These surveys’ findings cannot be generalized globally and directly apply only to certain territories and kinds of problems. Nevertheless, it sufficiently illustrates that even though the complexity of the legal norms has been increasing, the citizens are quite capable of solving legal problems with or without additional help. The survey from the United Kingdom (UK) illustrates this in a detailed fashion by studying numerous contexts and situations. In the EU the data is sourced narrowly, mostly in relation to consumer issues, but generally, it can be said that it follows similar trends and is roughly similar.
Now, looking at the hypotheses about the fragmentation of law from this point of view, it is possible to argue that even though the number of legal norms and the complexity of the legal system is increasing, it may not have any meaningful impact on the ability of the regular citizen to solve legal problems. After all, it is one of the basic legal principles that the laws should reflect the natural behaviour of people so that they don’t need to study it in order to function in the everyday world. The laws should be there only to prevent or solve conflicts.

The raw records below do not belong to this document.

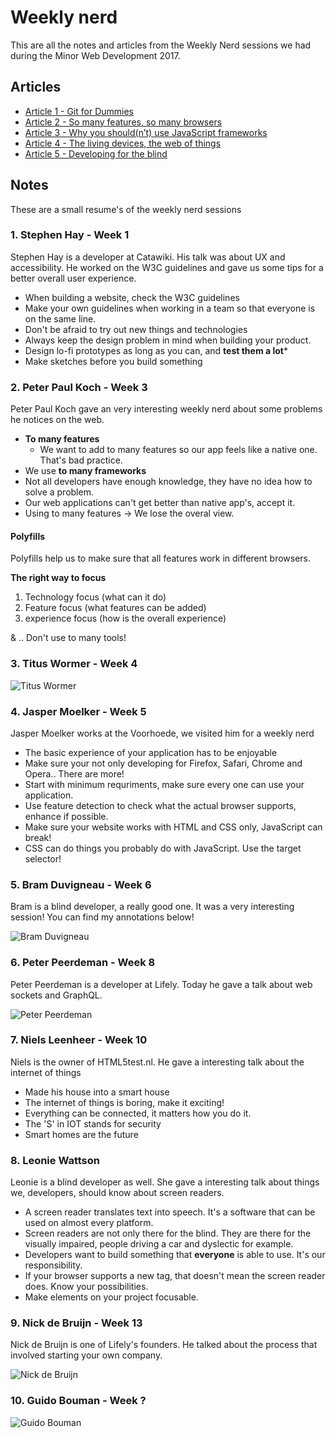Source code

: # Weekly nerd
This are all the notes and articles from the Weekly Nerd sessions we had during the Minor Web Development 2017.

## Articles
- [Article 1 - Git for Dummies]('/articles/git.md')
- [Article 2 - So many features, so many browsers]('/articles/features.md')
- [Article 3 - Why you should(n’t) use JavaScript frameworks]('/articles/libraries.md')
- [Article 4 - The living devices, the web of things]('/articles/iot.md')
- [Article 5 - Developing for the blind]('/articles/blind.md')

## Notes
These are a small resume's of the weekly nerd sessions

### 1. Stephen Hay - Week 1
Stephen Hay is a developer at Catawiki. His talk was about UX and accessibility. He worked on the W3C guidelines and gave us some tips for a better overall user experience.

- When building a website, check the W3C guidelines
- Make your own guidelines when working in a team so that everyone is on the same line.
- Don't be afraid to try out new things and technologies
- Always keep the design problem in mind when building your product.
- Design lo-fi prototypes as long as you can, and **test them a lot***
- Make sketches before you build something

### 2. Peter Paul Koch - Week 3
Peter Paul Koch gave an very interesting weekly nerd about some problems he notices on the web.

* **To many features**
  * We want to add to many features so our app feels like a native one. That's bad practice.
* We use **to many frameworks**
* Not all developers have enough knowledge, they have no idea how to solve a problem.
* Our web applications can't get better than native app's, accept it.
* Using to many features -> We lose the overal view.

#### Polyfills
Polyfills help us to make sure that all features work in different browsers.

**The right way to focus**
1. Technology focus (what can it do)
2. Feature focus (what features can be added)
3. experience focus (how is the overall experience)

& .. Don't use to many tools!

### 3. Titus Wormer - Week 4

![Titus Wormer](/screenshots/1.jpg "Titus Wormer")

### 4. Jasper Moelker - Week 5
Jasper Moelker works at the Voorhoede, we visited him for a weekly nerd

- The basic experience of your application has to be enjoyable
- Make sure your not only developing for Firefox, Safari, Chrome and Opera.. There are more!
- Start with minimum requriments, make sure every one can use your application.
- Use feature detection to check what the actual browser supports, enhance if possible.
- Make sure your website works with HTML and CSS only, JavaScript can break!
- CSS can do things you probably do with JavaScript. Use the target selector!

### 5. Bram Duvigneau - Week 6
Bram is a blind developer, a really good one. It was a very interesting session! You can find my annotations below!

![Bram Duvigneau](/screenshots/2.jpg "Bram Duvigneau")

### 6. Peter Peerdeman - Week 8
Peter Peerdeman is a developer at Lifely. Today he gave a talk about web sockets and GraphQL.

![Peter Peerdeman](/screenshots/3.jpg "Peter Peerdeman")

### 7. Niels Leenheer - Week 10
Niels is the owner of HTML5test.nl. He gave a interesting talk about the internet of things

- Made his house into a smart house
- The internet of things is boring, make it exciting!
- Everything can be connected, it matters how you do it.
- The 'S' in IOT stands for security
- Smart homes are the future

### 8. Leonie Wattson
Leonie is a blind developer as well. She gave a interesting talk about things we, developers, should know about screen readers.

- A screen reader translates text into speech. It's a software that can be used on almost every platform.
- Screen readers are not only there for the blind. They are there for the visually impaired, people driving a car and dyslectic for example.
- Developers want to build something that **everyone** is able to use. It's our responsibility.
- If your browser supports a new tag, that doesn't mean the screen reader does. Know your possibilities.
- Make elements on your project focusable.

### 9. Nick de Bruijn - Week 13
Nick de Bruijn is one of Lifely's founders. He talked about the process that involved starting your own company.

![Nick de Bruijn](/screenshots/4.jpg "Nick de Bruijn")

### 10. Guido Bouman - Week ?

![Guido Bouman](/screenshots/5.jpg "Guido Bouman")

Further observing Ondřejek’s definition of fragmentation and its causes, as well as the ensuing discussion, it can be argued that they are formulated too broadly. While reading between the lines, it is apparent, that these statements are meant to be applicable in general.Ondřejek (n. 1), p. 13–15.14) It is necessary to point out that these hypotheses should apply predominantly to specific states of the continental legal culture. More precisely the central European countries. It is largely up to the specific conditions in each state as to how extensively its law might be fragmented and what the parameters of this individual fragmentation could be. There are several reasons for this.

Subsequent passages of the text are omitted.